If 2U didn’t exist, who would’ve invested more than $1.9 billion over the last decade and a half to help these colleges and universities build, deliver and support high-quality digital education at scale, ultimately helping them further their missions and remain sustainable and competitive for centuries to come?  

As a society, without the partnership and support of the private sector, how will we close the gap of trained healthcare professionals, counselors, educators, data scientists and tech talent at the rate we need to? 

And maybe, most importantly, have policymakers and so-called student advocates explored the 230-plus thriving partnerships we’ve built with universities and institutions, the outcomes we produce, the access we drive, the affordability initiatives we spearhead and the high-quality, affordable degrees and free and low-cost courses we’ve launched together?

Let’s set the record straight. 

Online programs backed by partners like 2U boast strong retention, graduation rates and outcomes. In fact, 97% of surveyed alumni from online graduate degree programs supported by 2U reported positive career outcomes.

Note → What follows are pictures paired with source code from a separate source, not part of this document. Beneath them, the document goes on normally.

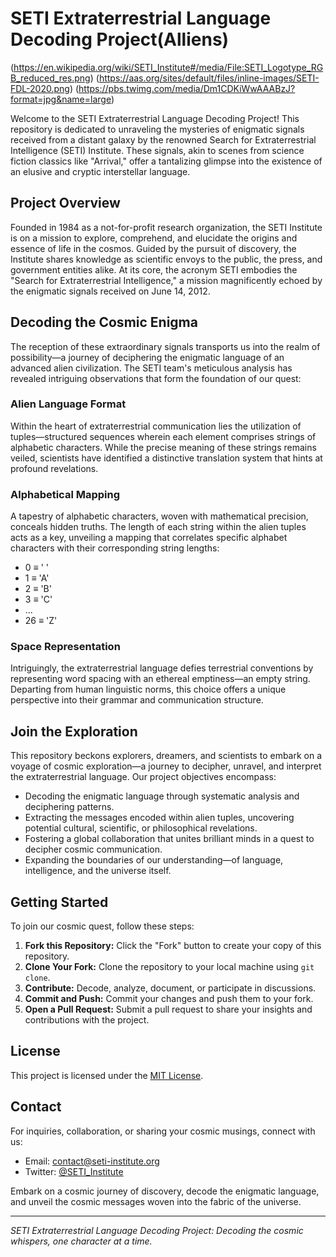 # SETI Extraterrestrial Language Decoding Project(Alliens)

(https://en.wikipedia.org/wiki/SETI_Institute#/media/File:SETI_Logotype_RGB_reduced_res.png)
(https://aas.org/sites/default/files/inline-images/SETI-FDL-2020.png)
(https://pbs.twimg.com/media/Dm1CDKiWwAAABzJ?format=jpg&name=large)

Welcome to the SETI Extraterrestrial Language Decoding Project! This repository is dedicated to unraveling the mysteries of enigmatic signals received from a distant galaxy by the renowned Search for Extraterrestrial Intelligence (SETI) Institute. These signals, akin to scenes from science fiction classics like "Arrival," offer a tantalizing glimpse into the existence of an elusive and cryptic interstellar language.

## Project Overview

Founded in 1984 as a not-for-profit research organization, the SETI Institute is on a mission to explore, comprehend, and elucidate the origins and essence of life in the cosmos. Guided by the pursuit of discovery, the Institute shares knowledge as scientific envoys to the public, the press, and government entities alike. At its core, the acronym SETI embodies the "Search for Extraterrestrial Intelligence," a mission magnificently echoed by the enigmatic signals received on June 14, 2012.

## Decoding the Cosmic Enigma

The reception of these extraordinary signals transports us into the realm of possibility—a journey of deciphering the enigmatic language of an advanced alien civilization. The SETI team's meticulous analysis has revealed intriguing observations that form the foundation of our quest:

### Alien Language Format

Within the heart of extraterrestrial communication lies the utilization of tuples—structured sequences wherein each element comprises strings of alphabetic characters. While the precise meaning of these strings remains veiled, scientists have identified a distinctive translation system that hints at profound revelations.

### Alphabetical Mapping

A tapestry of alphabetic characters, woven with mathematical precision, conceals hidden truths. The length of each string within the alien tuples acts as a key, unveiling a mapping that correlates specific alphabet characters with their corresponding string lengths:

- 0 ≡ ' '
- 1 ≡ 'A'
- 2 ≡ 'B'
- 3 ≡ 'C'
- ...
- 26 ≡ 'Z'

### Space Representation

Intriguingly, the extraterrestrial language defies terrestrial conventions by representing word spacing with an ethereal emptiness—an empty string. Departing from human linguistic norms, this choice offers a unique perspective into their grammar and communication structure.

## Join the Exploration

This repository beckons explorers, dreamers, and scientists to embark on a voyage of cosmic exploration—a journey to decipher, unravel, and interpret the extraterrestrial language. Our project objectives encompass:

- Decoding the enigmatic language through systematic analysis and deciphering patterns.
- Extracting the messages encoded within alien tuples, uncovering potential cultural, scientific, or philosophical revelations.
- Fostering a global collaboration that unites brilliant minds in a quest to decipher cosmic communication.
- Expanding the boundaries of our understanding—of language, intelligence, and the universe itself.

## Getting Started

To join our cosmic quest, follow these steps:

1. **Fork this Repository:** Click the "Fork" button to create your copy of this repository.
2. **Clone Your Fork:** Clone the repository to your local machine using `git clone`.
3. **Contribute:** Decode, analyze, document, or participate in discussions.
4. **Commit and Push:** Commit your changes and push them to your fork.
5. **Open a Pull Request:** Submit a pull request to share your insights and contributions with the project.

## License

This project is licensed under the [MIT License](LICENSE).

## Contact

For inquiries, collaboration, or sharing your cosmic musings, connect with us:

- Email: contact@seti-institute.org
- Twitter: [@SETI_Institute](https://twitter.com/SETI_Institute)

Embark on a cosmic journey of discovery, decode the enigmatic language, and unveil the cosmic messages woven into the fabric of the universe.

---
*SETI Extraterrestrial Language Decoding Project: Decoding the cosmic whispers, one character at a time.*
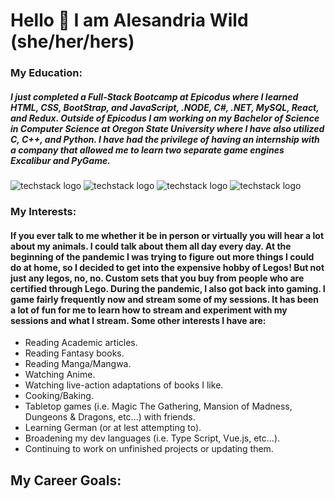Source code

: # Hello 👋 I am Alesandria Wild (she/her/hers) 

### My Education:

##### I just completed a Full-Stack Bootcamp at Epicodus where I learned HTML, CSS, BootStrap, and JavaScript, .NODE, C#, .NET, MySQL, React, and Redux. Outside of Epicodus I am working on my Bachelor of Science in Computer Science at Oregon State University where I have also utilized C, C++, and Python. I have had the privilege of having an internship with a company that allowed me to learn two separate game engines Excalibur and PyGame.

![techstack logo](https://readme-components.vercel.app/api?component=logo&logo=javascript&text=true&animation=spin&fill=b9c821)
![techstack logo](https://readme-components.vercel.app/api?component=logo&logo=csharp&text=true&animation=spin&fill=307958)
![techstack logo](https://readme-components.vercel.app/api?component=logo&logo=react&text=true&animation=spin)
![techstack logo](https://readme-components.vercel.app/api?component=logo&logo=redux&text=true&animation=spin&fill=3a09f1)

### My Interests:

#### If you ever talk to me whether it be in person or virtually you will hear a lot about my animals. I could talk about them all day every day. At the beginning of the pandemic I was trying to figure out more things I could do at home, so I decided to get into the expensive hobby of Legos! But not just any legos, no, no. Custom sets that you buy from people who are certified through Lego. During the pandemic, I also got back into gaming. I game fairly frequently now and stream some of my sessions. It has been a lot of fun for me to learn how to stream and experiment with my sessions and what I stream. Some other interests I have are:

* Reading Academic articles.
* Reading Fantasy books.
* Reading Manga/Mangwa.
* Watching Anime.
* Watching live-action adaptations of books I like.
* Cooking/Baking.
* Tabletop games (i.e. Magic The Gathering, Mansion of Madness, Dungeons & Dragons, etc...) with friends.
* Learning German (or at lest attempting to).
* Broadening my dev languages (i.e. Type Script, Vue.js, etc...).
* Continuing to work on unfinished projects or updating them.

## My Career Goals:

And, contrary to popular belief, lower prices are better for our business. 2U actively incentivizes university partners to lower tuition, and tuition is set solely by partners, with no evidence of revenue-share arrangements driving up costs.

All of these important aspects of our partnership model are never raised by critics who continue to make baseless claims about our work, and who chronically and flagrantly conflate online program managers and companies like us with for-profit colleges.  

We care about our mission, we care about our partners and we wake up each morning in service to the 48-plus million learners that come to our platform seeking life-changing educational opportunities. 

It is time to embrace — not censor — the boundless potential of private sector innovation in education.